SAN FRANCISCO (Reuters) - Intel Corp plans to reduce its global workforce of 107,000 by about 5 percent this year as the chipmaker, struggling with falling personal-computer sales, shifts focus to faster-growing areas, a company spokesman said on Friday.

The announcement, equivalent to over 5,000 positions, comes a day after Intel posted a fourth-quarter earnings report that did little to dispel concerns about a slowing PC industry.

"This is part of aligning our human resources to meet business needs," spokesman Chris Kraeuter told Reuters on Friday.

The job reductions may include early retirement, attrition and other options, Kraeuter added. He declined to say whether details of the changes had been announced internally.

On a conference call with analysts on Thursday after the earnings release, Chief Financial Officer Stacy Smith alluded to a reduction in employment this year and said that Intel would increase investments in areas like data center, low-power chips and tablets.

Intel dominates the PC chip industry, but it has been slow to adapt its processors for smartphones and tablets, markets now dominated by rivals like Qualcomm Inc and Samsung Electronics Co Ltd.

"If they've got a bunch or resources in a market that may not be dead but is not growing a ton, it probably makes sense to reprioritize those investments in areas where there are fast-growing markets," said Bernstein analyst Stacy Rasgon.

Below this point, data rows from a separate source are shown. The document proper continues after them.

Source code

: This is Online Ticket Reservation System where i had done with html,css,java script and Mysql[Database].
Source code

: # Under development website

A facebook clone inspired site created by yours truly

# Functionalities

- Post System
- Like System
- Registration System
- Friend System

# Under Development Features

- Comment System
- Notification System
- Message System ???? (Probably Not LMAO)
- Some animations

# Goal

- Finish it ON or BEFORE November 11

Intel is far from the first major tech company to cut jobs because of slowing demand for PCs.

Hewlett-Packard Co is in the midst of a years-long internal restructuring that would ultimately see it shed 34,000 jobs, or 11 percent of its workforce, through fiscal 2014.

Dell succeeded last year in taking itself off public markets, allowing CEO and founder Michael Dell to effect a restructuring away from Wall Street's scrutiny. That overhaul is expected to encompass layoffs.

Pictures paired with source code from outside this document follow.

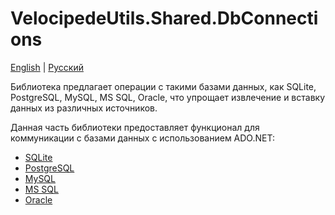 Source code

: # VelocipedeUtils.Shared.DbConnections

[English](README.md) | [Русский](README.ru.md)

Библиотека предлагает операции с такими базами данных, как SQLite, PostgreSQL, MySQL, MS SQL, Oracle, что упрощает извлечение и вставку данных из различных источников.

Данная часть библиотеки предоставляет функционал для коммуникации с базами данных с использованием ADO.NET:
- [SQLite](SqliteDbConnection.cs)
- [PostgreSQL](PgDbConnection.cs)
- [MySQL](MysqlDbConnection.cs)
- [MS SQL](MssqlDbConnection.cs)
- [Oracle](OracleDbConnection.cs)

Earlier this week, Intel said a newly built factory in Chandler, Arizona, originally slated as a $5 billion project that in late 2013 would start producing Intel's most advanced chips, would remain closed for the foreseeable future while other factories at the same site are upgraded.

In its report on Thursday, Intel forecast March-quarter restructuring charges of $200 million, a portion of which could be earmarked for severance pay.

Last September, Intel said it would close an old factory in Massachusetts, eliminating about 700 jobs.

Intel has said it plans to quadruple tablet chip volume this year to 40 million units and aggressively stake out market share ahead of future mobile chip launches. Essentially buying its way into tablets, Intel plans to subsidize its customers' engineering and manufacturing expenses, effectively reducing its gross margins in 2014 by 1.5 percentage points.

Shares of Intel closed 2.6 percent lower at $25.85 on the Nasdaq on Friday.